*** Opening Records provided ***

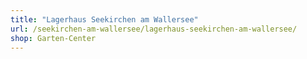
 ```yaml
---
title: "Lagerhaus Seekirchen am Wallersee"
url: /seekirchen-am-wallersee/lagerhaus-seekirchen-am-wallersee/
shop: Garten-Center
---
```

*** Closing Records provided ***

> [Task]
When you copy the entries, keep every word exactly as it stands and drop any pictures.

> [Solved exercise]
 ```yaml
---
title: "Lagerhaus Seekirchen am Wallersee"
url: /seekirchen-am-wallersee/lagerhaus-seekirchen-am-wallersee/
shop: Garten-Center
---
```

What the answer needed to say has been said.